Ensuring consistent behavior across Conda and Docker environments with Wave
As bioinformaticians, reproducibility becomes almost an obsession. We need to ensure that the analysis we perform today, with the same input data, will yield the same results tomorrow. Even more critically, these results should remain consistent across different machines or infrastructures. Over the years, we've made significant strides toward achieving this goal, and at Seqera, we’re at the forefront of these efforts. With a recent feature in Wave, bioinformaticians and data scientists alike are about to experience an important step forward. But before we dive into that, let’s take a step back and explore some context.
The evolution of bioinformatics environments
In the early days, bioinformatics analyses were typically run on single machines, with software either installed system-wide by administrators or individually by users in their personal environments. This led to problems when someone upgraded R or Python, and suddenly, any results reliant on the older version were no longer reproducible.

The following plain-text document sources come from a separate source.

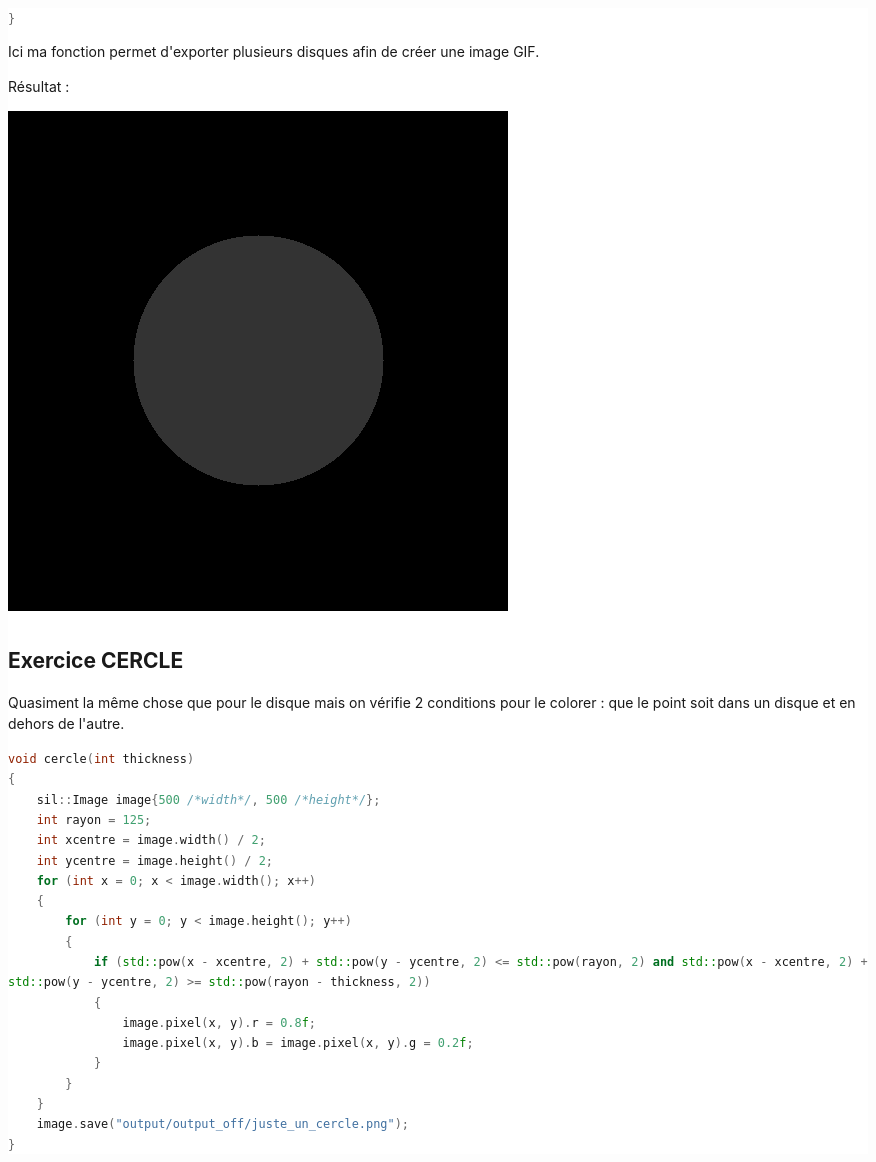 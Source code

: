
 ```cpp
}
```

Ici ma fonction permet d'exporter plusieurs disques afin de créer une image GIF.

Résultat :

![image](output/output_off/la_danse_du_cercle.gif)



## Exercice CERCLE

Quasiment la même chose que pour le disque mais on vérifie 2 conditions pour le colorer : que le point soit dans un disque et en dehors de l'autre.

```cpp
void cercle(int thickness)
{
    sil::Image image{500 /*width*/, 500 /*height*/};
    int rayon = 125;
    int xcentre = image.width() / 2;
    int ycentre = image.height() / 2;
    for (int x = 0; x < image.width(); x++)
    {
        for (int y = 0; y < image.height(); y++)
        {
            if (std::pow(x - xcentre, 2) + std::pow(y - ycentre, 2) <= std::pow(rayon, 2) and std::pow(x - xcentre, 2) + std::pow(y - ycentre, 2) >= std::pow(rayon - thickness, 2))
            {
                image.pixel(x, y).r = 0.8f;
                image.pixel(x, y).b = image.pixel(x, y).g = 0.2f;
            }
        }
    }
    image.save("output/output_off/juste_un_cercle.png");
}
```
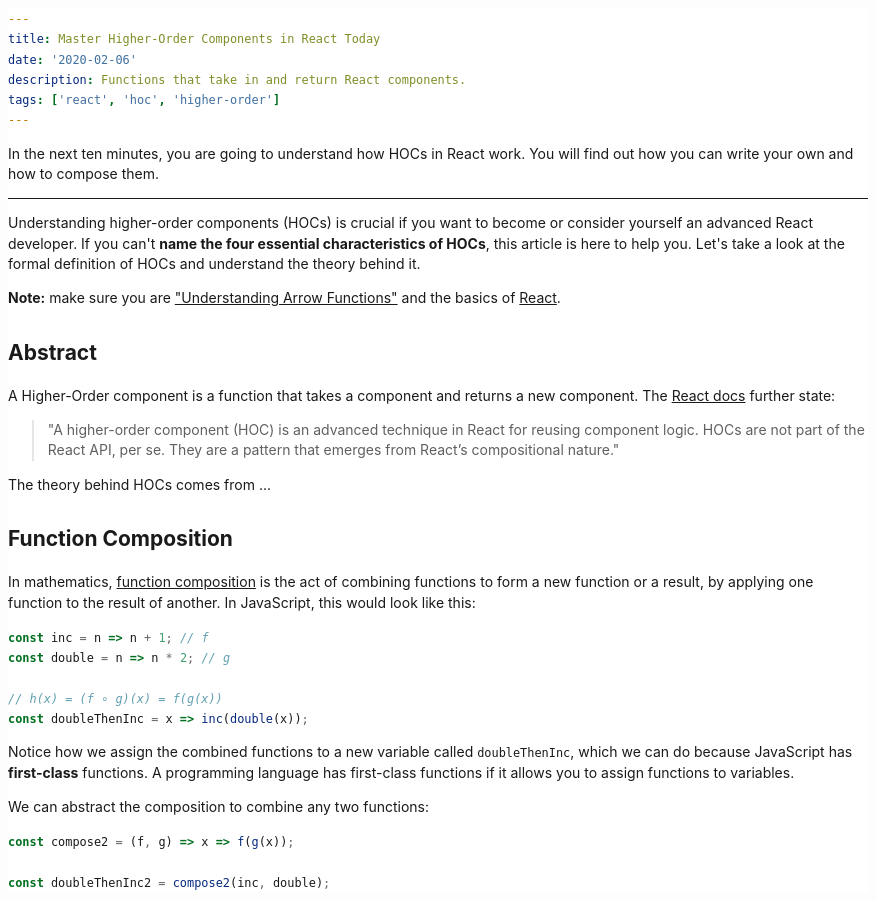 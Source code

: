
 ```yaml
---
title: Master Higher-Order Components in React Today
date: '2020-02-06'
description: Functions that take in and return React components.
tags: ['react', 'hoc', 'higher-order']
---
```


In the next ten minutes, you are going to understand how HOCs in React work. You will find out how you can write your own and how to compose them.

---

Understanding higher-order components (HOCs) is crucial if you want to become or consider yourself an advanced React developer. If you can't **name the four essential characteristics of HOCs**, this article is here to help you. Let's take a look at the formal definition of HOCs and understand the theory behind it.

**Note:** make sure you are ["Understanding Arrow Functions"](https://janhesters.com/understanding-arrow-functions/) and the basics of [React](https://reactjs.org/).

## Abstract

A Higher-Order component is a function that takes a component and returns a new component. The [React docs](https://reactjs.org/docs/higher-order-components.html) further state:

> "A higher-order component (HOC) is an advanced technique in React for reusing component logic. HOCs are not part of the React API, per se. They are a pattern that emerges from React’s compositional nature."

The theory behind HOCs comes from ...

## Function Composition

In mathematics, [function composition](https://en.wikipedia.org/wiki/Function_composition) is the act of combining functions to form a new function or a result, by applying one function to the result of another. In JavaScript, this would look like this:

```js
const inc = n => n + 1; // f
const double = n => n * 2; // g

// h(x) = (f ∘ g)(x) = f(g(x))
const doubleThenInc = x => inc(double(x));
```

Notice how we assign the combined functions to a new variable called `doubleThenInc`, which we can do because JavaScript has **first-class** functions. A programming language has first-class functions if it allows you to assign functions to variables.

We can abstract the composition to combine any two functions:

```js
const compose2 = (f, g) => x => f(g(x));

const doubleThenInc2 = compose2(inc, double);
```
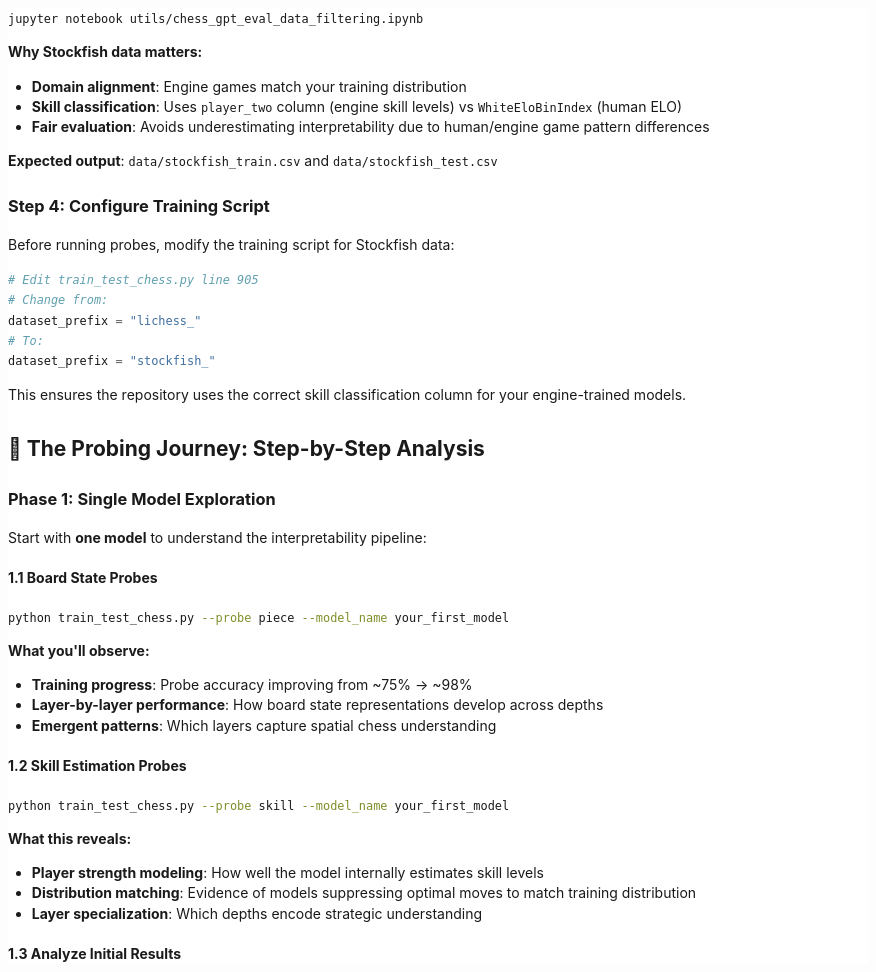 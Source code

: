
 ```bash
jupyter notebook utils/chess_gpt_eval_data_filtering.ipynb
```

**Why Stockfish data matters:**
- **Domain alignment**: Engine games match your training distribution
- **Skill classification**: Uses `player_two` column (engine skill levels) vs `WhiteEloBinIndex` (human ELO)
- **Fair evaluation**: Avoids underestimating interpretability due to human/engine game pattern differences

**Expected output**: `data/stockfish_train.csv` and `data/stockfish_test.csv`

### **Step 4: Configure Training Script**

Before running probes, modify the training script for Stockfish data:

```python
# Edit train_test_chess.py line 905
# Change from:
dataset_prefix = "lichess_"
# To:
dataset_prefix = "stockfish_"
```

This ensures the repository uses the correct skill classification column for your engine-trained models.

## 🔬 **The Probing Journey: Step-by-Step Analysis**

### **Phase 1: Single Model Exploration**

Start with **one model** to understand the interpretability pipeline:

#### **1.1 Board State Probes**
```bash
python train_test_chess.py --probe piece --model_name your_first_model
```

**What you'll observe:**
- **Training progress**: Probe accuracy improving from ~75% → ~98%
- **Layer-by-layer performance**: How board state representations develop across depths
- **Emergent patterns**: Which layers capture spatial chess understanding

#### **1.2 Skill Estimation Probes**
```bash
python train_test_chess.py --probe skill --model_name your_first_model
```

**What this reveals:**
- **Player strength modeling**: How well the model internally estimates skill levels
- **Distribution matching**: Evidence of models suppressing optimal moves to match training distribution
- **Layer specialization**: Which depths encode strategic understanding

#### **1.3 Analyze Initial Results**
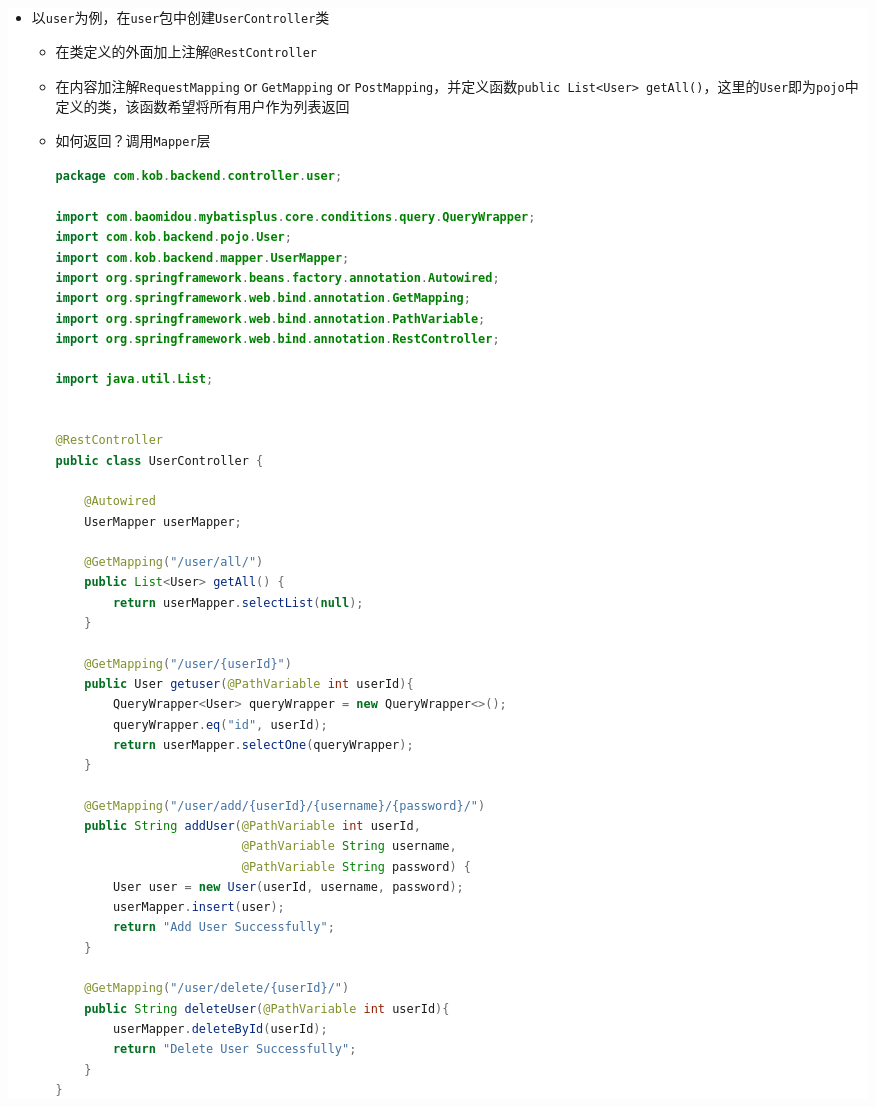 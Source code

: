   - 以`user`为例，在`user`包中创建`UserController`类
    - 在类定义的外面加上注解`@RestController`
    
    - 在内容加注解`RequestMapping` or `GetMapping` or `PostMapping`，并定义函数`public List<User> getAll()`，这里的`User`即为`pojo`中定义的类，该函数希望将所有用户作为列表返回
    
    - 如何返回？调用`Mapper`层
    
      ```java
      package com.kob.backend.controller.user;
      
      import com.baomidou.mybatisplus.core.conditions.query.QueryWrapper;
      import com.kob.backend.pojo.User;
      import com.kob.backend.mapper.UserMapper;
      import org.springframework.beans.factory.annotation.Autowired;
      import org.springframework.web.bind.annotation.GetMapping;
      import org.springframework.web.bind.annotation.PathVariable;
      import org.springframework.web.bind.annotation.RestController;
      
      import java.util.List;
      
      
      @RestController
      public class UserController {
      
          @Autowired
          UserMapper userMapper;
      
          @GetMapping("/user/all/")
          public List<User> getAll() {
              return userMapper.selectList(null);
          }
      
          @GetMapping("/user/{userId}")
          public User getuser(@PathVariable int userId){
              QueryWrapper<User> queryWrapper = new QueryWrapper<>();
              queryWrapper.eq("id", userId);
              return userMapper.selectOne(queryWrapper);
          }
      
          @GetMapping("/user/add/{userId}/{username}/{password}/")
          public String addUser(@PathVariable int userId,
                                @PathVariable String username,
                                @PathVariable String password) {
              User user = new User(userId, username, password);
              userMapper.insert(user);
              return "Add User Successfully";
          }
      
          @GetMapping("/user/delete/{userId}/")
          public String deleteUser(@PathVariable int userId){
              userMapper.deleteById(userId);
              return "Delete User Successfully";
          }
      }
      ```
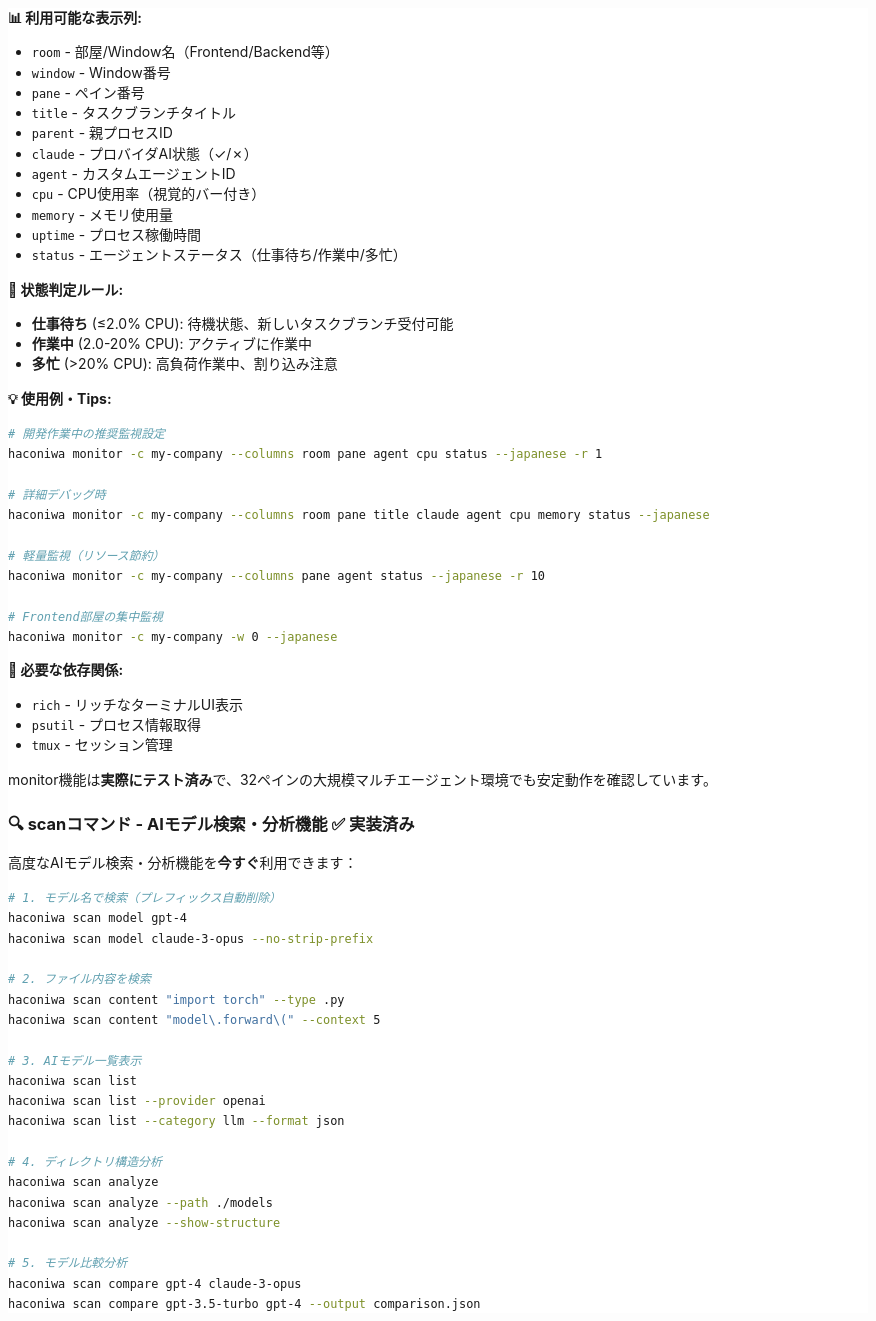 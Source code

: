 **📊 利用可能な表示列:**
- `room` - 部屋/Window名（Frontend/Backend等）
- `window` - Window番号
- `pane` - ペイン番号
- `title` - タスクブランチタイトル
- `parent` - 親プロセスID
- `claude` - プロバイダAI状態（✓/✗）
- `agent` - カスタムエージェントID
- `cpu` - CPU使用率（視覚的バー付き）
- `memory` - メモリ使用量
- `uptime` - プロセス稼働時間
- `status` - エージェントステータス（仕事待ち/作業中/多忙）

**🎯 状態判定ルール:**
- **仕事待ち** (≤2.0% CPU): 待機状態、新しいタスクブランチ受付可能
- **作業中** (2.0-20% CPU): アクティブに作業中
- **多忙** (>20% CPU): 高負荷作業中、割り込み注意

**💡 使用例・Tips:**
```bash
# 開発作業中の推奨監視設定
haconiwa monitor -c my-company --columns room pane agent cpu status --japanese -r 1

# 詳細デバッグ時
haconiwa monitor -c my-company --columns room pane title claude agent cpu memory status --japanese

# 軽量監視（リソース節約）
haconiwa monitor -c my-company --columns pane agent status --japanese -r 10

# Frontend部屋の集中監視
haconiwa monitor -c my-company -w 0 --japanese
```

**🔧 必要な依存関係:**
- `rich` - リッチなターミナルUI表示
- `psutil` - プロセス情報取得
- `tmux` - セッション管理

monitor機能は**実際にテスト済み**で、32ペインの大規模マルチエージェント環境でも安定動作を確認しています。

### 🔍 scanコマンド - AIモデル検索・分析機能 ✅ **実装済み**

高度なAIモデル検索・分析機能を**今すぐ**利用できます：

```bash
# 1. モデル名で検索（プレフィックス自動削除）
haconiwa scan model gpt-4
haconiwa scan model claude-3-opus --no-strip-prefix

# 2. ファイル内容を検索
haconiwa scan content "import torch" --type .py
haconiwa scan content "model\.forward\(" --context 5

# 3. AIモデル一覧表示
haconiwa scan list
haconiwa scan list --provider openai
haconiwa scan list --category llm --format json

# 4. ディレクトリ構造分析
haconiwa scan analyze
haconiwa scan analyze --path ./models
haconiwa scan analyze --show-structure

# 5. モデル比較分析
haconiwa scan compare gpt-4 claude-3-opus
haconiwa scan compare gpt-3.5-turbo gpt-4 --output comparison.json

```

As the field evolved, virtual environments became essential. They allowed analyses to be carried out in isolated environments with well-defined software requirements, making it possible to recreate results precisely at later dates. Conda made this even simpler, managing dependencies across disparate software ecosystems. More recently, container platforms like Docker have further streamlined reproducibility by packaging entire environments—including software, dependencies, and the operating system—into portable containers. This ensures analyses run consistently across different systems and infrastructures. Docker and similar platforms have become key tools for sharing work that can be reliably reproduced, regardless of the computational setup.
Tools like Nextflow took this a step further, allowing us to define independent software environments for every process in a workflow—sometimes hundreds of steps. This solved many dependency conflicts and made reproducibility more achievable. The nf-core community, for example, has built an expanding library of nearly 1,500 individually reusable workflows and modules. These modules come with predefined software for Conda, Docker and Singularity. However, one challenge we've encountered is ensuring replicability when the same software is deployed via different methods, particularly between Conda and containers. This issue largely stems from differences in what are known as “transitive dependencies.”
Transitive dependencies and the Conda-Docker gap
To illustrate, let’s consider a real-world example of a Conda environment configuration file used by an nf-core module:
This configuration specifies that the process requires version 1.34.0 of the DESeq2 R package. It’s hosted in the Bioconda repository, and thanks to the magic of the BioContainers infrastructure, there’s also a Docker container available at quay.io. This means we can run the same process with identical versions of the DESeq2library, both inside and outside a container runtime.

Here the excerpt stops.